### DIRECTIONS FOR THIS TASK
Look through the entries below for the string "INETD", and copy each line where it is found.

### Collected data
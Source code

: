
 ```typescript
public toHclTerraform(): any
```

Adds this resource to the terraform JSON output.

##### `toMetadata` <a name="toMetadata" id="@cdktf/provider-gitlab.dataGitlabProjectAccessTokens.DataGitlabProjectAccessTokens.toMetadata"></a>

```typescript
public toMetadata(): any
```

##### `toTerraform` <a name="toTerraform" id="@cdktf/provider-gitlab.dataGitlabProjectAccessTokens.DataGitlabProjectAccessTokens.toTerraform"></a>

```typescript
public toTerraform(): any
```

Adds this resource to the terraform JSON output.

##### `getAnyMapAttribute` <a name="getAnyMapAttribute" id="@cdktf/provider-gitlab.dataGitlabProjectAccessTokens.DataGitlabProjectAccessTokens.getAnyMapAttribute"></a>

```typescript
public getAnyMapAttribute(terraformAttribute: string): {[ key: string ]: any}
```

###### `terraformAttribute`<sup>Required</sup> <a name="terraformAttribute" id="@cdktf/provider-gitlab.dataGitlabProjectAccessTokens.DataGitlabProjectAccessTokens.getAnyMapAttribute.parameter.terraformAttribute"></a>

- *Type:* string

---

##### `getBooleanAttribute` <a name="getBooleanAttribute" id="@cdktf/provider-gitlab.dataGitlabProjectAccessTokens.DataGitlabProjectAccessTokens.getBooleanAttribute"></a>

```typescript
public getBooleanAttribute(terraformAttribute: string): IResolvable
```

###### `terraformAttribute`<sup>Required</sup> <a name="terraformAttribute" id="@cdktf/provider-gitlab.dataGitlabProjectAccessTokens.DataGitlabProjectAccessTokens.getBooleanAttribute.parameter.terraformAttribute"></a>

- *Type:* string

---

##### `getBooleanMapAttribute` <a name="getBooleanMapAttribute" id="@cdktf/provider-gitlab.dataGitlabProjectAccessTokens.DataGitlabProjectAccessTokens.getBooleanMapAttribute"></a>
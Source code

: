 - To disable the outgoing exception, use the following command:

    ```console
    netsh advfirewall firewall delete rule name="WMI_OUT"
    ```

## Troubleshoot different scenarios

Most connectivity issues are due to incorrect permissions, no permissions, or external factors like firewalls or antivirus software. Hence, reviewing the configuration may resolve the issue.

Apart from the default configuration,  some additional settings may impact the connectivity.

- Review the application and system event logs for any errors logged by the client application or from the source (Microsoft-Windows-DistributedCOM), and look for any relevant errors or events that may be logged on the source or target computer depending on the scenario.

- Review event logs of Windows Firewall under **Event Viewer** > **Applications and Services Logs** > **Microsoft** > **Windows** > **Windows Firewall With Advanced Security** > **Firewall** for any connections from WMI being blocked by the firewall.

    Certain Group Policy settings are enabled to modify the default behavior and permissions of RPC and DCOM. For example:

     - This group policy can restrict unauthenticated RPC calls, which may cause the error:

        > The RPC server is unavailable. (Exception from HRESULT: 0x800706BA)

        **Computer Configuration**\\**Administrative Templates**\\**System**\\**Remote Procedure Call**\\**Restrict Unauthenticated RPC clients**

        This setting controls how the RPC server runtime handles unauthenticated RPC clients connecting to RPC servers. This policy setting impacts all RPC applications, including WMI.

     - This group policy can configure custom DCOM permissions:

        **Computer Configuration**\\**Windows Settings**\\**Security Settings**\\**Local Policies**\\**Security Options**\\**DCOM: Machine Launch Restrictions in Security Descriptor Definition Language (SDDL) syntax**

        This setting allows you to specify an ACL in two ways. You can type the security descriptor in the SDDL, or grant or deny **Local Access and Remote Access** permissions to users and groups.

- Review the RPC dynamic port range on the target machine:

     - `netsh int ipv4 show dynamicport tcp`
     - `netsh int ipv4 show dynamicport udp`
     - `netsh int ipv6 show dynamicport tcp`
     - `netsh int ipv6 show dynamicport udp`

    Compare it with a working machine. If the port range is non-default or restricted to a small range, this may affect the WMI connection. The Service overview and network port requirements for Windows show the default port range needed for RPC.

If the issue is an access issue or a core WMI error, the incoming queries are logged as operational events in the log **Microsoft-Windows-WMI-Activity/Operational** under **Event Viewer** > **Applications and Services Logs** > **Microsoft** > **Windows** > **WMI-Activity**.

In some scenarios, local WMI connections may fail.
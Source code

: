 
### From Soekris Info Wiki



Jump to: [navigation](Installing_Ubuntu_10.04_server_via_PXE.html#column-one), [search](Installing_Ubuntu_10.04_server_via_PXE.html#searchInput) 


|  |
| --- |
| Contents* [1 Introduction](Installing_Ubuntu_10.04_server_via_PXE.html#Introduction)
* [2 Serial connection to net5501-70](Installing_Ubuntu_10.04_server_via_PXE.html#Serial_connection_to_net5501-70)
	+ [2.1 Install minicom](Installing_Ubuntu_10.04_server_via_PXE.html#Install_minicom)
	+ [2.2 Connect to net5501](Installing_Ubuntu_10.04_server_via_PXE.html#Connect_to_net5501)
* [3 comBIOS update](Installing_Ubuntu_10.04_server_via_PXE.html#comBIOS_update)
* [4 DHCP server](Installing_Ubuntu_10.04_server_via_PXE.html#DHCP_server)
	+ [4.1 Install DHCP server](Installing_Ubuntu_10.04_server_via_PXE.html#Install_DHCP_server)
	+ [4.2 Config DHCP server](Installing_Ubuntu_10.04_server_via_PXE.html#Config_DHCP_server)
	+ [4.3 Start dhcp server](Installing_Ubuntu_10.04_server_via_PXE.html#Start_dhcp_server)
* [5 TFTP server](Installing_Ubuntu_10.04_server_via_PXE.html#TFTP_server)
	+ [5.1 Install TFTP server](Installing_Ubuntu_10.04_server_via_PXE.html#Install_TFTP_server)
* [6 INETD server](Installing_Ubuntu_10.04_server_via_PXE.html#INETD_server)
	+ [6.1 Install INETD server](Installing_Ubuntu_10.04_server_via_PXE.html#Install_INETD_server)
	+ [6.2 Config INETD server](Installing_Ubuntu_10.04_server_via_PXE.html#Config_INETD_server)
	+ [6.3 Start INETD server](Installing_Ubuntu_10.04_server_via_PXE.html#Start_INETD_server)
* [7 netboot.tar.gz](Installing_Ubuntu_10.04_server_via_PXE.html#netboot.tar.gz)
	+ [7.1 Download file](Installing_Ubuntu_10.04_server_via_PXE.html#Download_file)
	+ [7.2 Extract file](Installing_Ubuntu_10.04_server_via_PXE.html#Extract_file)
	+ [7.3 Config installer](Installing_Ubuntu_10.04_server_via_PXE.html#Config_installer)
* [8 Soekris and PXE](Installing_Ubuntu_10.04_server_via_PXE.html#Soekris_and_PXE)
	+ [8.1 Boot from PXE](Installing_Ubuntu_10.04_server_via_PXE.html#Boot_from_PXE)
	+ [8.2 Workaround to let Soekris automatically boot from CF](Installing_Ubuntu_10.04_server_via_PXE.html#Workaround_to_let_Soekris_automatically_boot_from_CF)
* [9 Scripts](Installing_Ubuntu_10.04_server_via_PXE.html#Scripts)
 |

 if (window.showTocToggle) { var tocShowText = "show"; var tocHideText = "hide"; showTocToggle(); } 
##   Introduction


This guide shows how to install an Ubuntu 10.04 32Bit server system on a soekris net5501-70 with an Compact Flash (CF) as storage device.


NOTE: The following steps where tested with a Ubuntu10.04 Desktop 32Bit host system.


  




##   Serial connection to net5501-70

### ANSWER TO THIS EXERCISE
* [6 INETD server](Installing_Ubuntu_10.04_server_via_PXE.html#INETD_server)
	+ [6.1 Install INETD server](Installing_Ubuntu_10.04_server_via_PXE.html#Install_INETD_server)
	+ [6.2 Config INETD server](Installing_Ubuntu_10.04_server_via_PXE.html#Config_INETD_server)
	+ [6.3 Start INETD server](Installing_Ubuntu_10.04_server_via_PXE.html#Start_INETD_server)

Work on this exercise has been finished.